# Work task
Wherever the word "managers" turns up in a line of the entries, copy that line.

# Task input
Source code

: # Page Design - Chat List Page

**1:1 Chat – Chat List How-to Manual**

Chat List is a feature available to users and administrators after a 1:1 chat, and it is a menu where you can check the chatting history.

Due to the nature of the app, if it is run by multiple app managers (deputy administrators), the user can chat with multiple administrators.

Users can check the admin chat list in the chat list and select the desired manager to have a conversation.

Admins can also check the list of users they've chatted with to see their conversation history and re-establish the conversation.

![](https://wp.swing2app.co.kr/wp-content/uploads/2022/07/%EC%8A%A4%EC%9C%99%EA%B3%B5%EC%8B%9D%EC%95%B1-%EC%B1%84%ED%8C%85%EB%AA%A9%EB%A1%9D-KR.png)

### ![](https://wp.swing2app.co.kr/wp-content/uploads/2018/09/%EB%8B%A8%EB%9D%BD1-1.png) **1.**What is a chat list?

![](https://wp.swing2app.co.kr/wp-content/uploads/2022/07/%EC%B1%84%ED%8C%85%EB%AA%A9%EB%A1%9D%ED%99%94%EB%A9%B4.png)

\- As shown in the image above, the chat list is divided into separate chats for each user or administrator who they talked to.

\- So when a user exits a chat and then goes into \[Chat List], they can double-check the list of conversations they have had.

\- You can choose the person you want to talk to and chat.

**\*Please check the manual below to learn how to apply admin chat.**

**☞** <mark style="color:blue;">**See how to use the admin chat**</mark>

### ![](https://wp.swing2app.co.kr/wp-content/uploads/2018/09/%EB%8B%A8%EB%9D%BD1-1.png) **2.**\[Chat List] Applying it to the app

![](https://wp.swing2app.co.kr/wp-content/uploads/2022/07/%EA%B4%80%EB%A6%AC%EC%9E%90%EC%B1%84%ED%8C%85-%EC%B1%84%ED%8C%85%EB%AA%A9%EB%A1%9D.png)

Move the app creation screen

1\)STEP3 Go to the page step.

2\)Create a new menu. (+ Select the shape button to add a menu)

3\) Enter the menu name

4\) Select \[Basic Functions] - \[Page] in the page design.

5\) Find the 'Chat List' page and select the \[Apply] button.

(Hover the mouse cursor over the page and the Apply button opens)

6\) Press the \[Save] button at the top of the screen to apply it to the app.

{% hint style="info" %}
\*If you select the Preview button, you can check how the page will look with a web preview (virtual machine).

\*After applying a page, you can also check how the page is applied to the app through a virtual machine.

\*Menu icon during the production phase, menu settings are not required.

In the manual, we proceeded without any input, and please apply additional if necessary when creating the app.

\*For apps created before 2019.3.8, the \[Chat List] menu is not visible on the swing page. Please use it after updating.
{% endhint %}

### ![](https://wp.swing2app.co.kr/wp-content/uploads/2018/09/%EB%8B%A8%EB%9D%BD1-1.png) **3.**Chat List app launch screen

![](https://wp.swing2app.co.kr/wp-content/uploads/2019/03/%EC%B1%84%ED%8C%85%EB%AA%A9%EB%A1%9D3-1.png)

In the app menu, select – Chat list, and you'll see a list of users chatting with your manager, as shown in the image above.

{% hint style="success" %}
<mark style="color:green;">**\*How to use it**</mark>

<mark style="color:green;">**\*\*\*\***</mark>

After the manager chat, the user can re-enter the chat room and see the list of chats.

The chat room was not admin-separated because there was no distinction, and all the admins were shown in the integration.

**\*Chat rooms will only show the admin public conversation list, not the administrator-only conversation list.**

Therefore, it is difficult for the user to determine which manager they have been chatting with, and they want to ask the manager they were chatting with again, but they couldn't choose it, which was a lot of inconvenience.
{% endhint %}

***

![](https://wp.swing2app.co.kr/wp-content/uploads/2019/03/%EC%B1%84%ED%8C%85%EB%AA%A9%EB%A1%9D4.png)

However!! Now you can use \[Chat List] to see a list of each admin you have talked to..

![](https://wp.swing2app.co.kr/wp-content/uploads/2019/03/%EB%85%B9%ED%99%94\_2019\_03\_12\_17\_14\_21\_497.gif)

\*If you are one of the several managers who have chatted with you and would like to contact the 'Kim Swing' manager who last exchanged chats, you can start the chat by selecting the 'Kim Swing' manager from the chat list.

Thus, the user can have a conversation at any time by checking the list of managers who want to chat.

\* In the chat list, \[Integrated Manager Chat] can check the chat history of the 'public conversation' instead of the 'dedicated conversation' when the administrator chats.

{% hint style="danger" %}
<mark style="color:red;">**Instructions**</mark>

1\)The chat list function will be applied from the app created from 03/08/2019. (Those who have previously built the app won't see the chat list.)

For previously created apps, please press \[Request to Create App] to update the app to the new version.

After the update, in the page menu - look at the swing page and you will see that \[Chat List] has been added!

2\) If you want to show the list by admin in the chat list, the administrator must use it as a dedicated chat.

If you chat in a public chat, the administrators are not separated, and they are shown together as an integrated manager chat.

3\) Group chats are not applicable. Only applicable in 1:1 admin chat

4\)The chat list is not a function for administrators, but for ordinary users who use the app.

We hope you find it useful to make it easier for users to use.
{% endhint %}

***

# Response to the task
Due to the nature of the app, if it is run by multiple app managers (deputy administrators), the user can chat with multiple administrators.
\*If you are one of the several managers who have chatted with you and would like to contact the 'Kim Swing' manager who last exchanged chats, you can start the chat by selecting the 'Kim Swing' manager from the chat list.
Thus, the user can have a conversation at any time by checking the list of managers who want to chat.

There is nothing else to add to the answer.